Minha nova rotina de cozinheiro se deu nesta sexta passada, na banca 4 do Mercado Público de Pelotas às nove da manhã. No dia anterior aproveitei a feira orgânica que se acampa ali no largo do prédio histórico e me muni de hortaliças, legumes, vegetais e ervas aromáticas. Dei uma volta olímpica pelos corredores e as quatro torres e pude garantir o peixe do ceviche, um belo atum, firme e quase rosa, as azeitonas gregas e alguns insumos integrais como farinhas e derivados. Observei também que tem vinho, temperos, funghis, salames, queijos, castanhas, cachaças, conservas, secos e molhados em geral. Posso cortar o cabelo também numa dessas pressas cotidianas. 

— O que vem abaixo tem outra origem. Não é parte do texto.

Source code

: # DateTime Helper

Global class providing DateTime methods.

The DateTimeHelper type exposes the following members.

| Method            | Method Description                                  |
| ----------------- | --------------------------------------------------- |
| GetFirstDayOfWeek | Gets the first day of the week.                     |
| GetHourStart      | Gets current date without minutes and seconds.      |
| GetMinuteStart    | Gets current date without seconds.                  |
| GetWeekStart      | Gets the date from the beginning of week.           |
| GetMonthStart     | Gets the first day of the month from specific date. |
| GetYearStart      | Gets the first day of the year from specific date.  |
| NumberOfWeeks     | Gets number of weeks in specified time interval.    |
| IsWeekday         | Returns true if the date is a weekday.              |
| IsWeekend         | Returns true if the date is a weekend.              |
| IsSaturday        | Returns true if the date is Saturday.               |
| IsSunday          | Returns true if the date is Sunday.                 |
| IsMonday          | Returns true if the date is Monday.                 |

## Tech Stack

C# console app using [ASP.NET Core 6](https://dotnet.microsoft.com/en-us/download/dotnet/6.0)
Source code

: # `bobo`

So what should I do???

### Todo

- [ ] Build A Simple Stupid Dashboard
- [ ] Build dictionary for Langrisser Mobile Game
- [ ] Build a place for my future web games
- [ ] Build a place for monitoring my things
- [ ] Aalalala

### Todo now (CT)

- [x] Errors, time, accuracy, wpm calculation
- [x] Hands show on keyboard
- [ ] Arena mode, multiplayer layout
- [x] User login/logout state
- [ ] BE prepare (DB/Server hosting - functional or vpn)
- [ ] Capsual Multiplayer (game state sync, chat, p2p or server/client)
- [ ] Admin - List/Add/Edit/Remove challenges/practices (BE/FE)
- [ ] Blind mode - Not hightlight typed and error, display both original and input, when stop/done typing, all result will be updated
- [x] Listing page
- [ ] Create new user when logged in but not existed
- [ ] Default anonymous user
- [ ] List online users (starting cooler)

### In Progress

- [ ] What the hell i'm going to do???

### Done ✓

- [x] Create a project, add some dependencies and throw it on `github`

E enquanto isso faço uma fézinha com o bicheiro. Enquanto o pessoal do Bra Pel fala de futebol me informo sobre o vai e vem da dupla rival. Tenho à la minuta do lado esquerdo e do lado direito do meu local, ali posso sentar e observar as pernas frenéticas da população que vai pra lá e pra cá, costurando o centro da Princesa do Sul. Aquele entorno te faz pensar em outras épocas e na imponente lembrança desta cidade que escreve junto às primeiras cidades do Brasil a história do país. Foi aqui que se desenvolveu grande parte da economia do extremo sul e que naquele então fazia frente com as grandes economias do centro do país, e aí vem aquela história toda do charque e o gado xucro. Mas ainda contemplo essas pedras velhas e sorvo um café, ali do meu amigo castelhano, dividindo o frio confuso que avisa a chegada da primavera. Faço fogo de lenha, tempero as carnes e enrolo os vegetais marinados em alumínio. Divido um chimarrão com algum vizinho ou passante enquanto o Tato, meu brother, abre os sobrelones e ali começa a se armar todo o clima folclórico do Mercado.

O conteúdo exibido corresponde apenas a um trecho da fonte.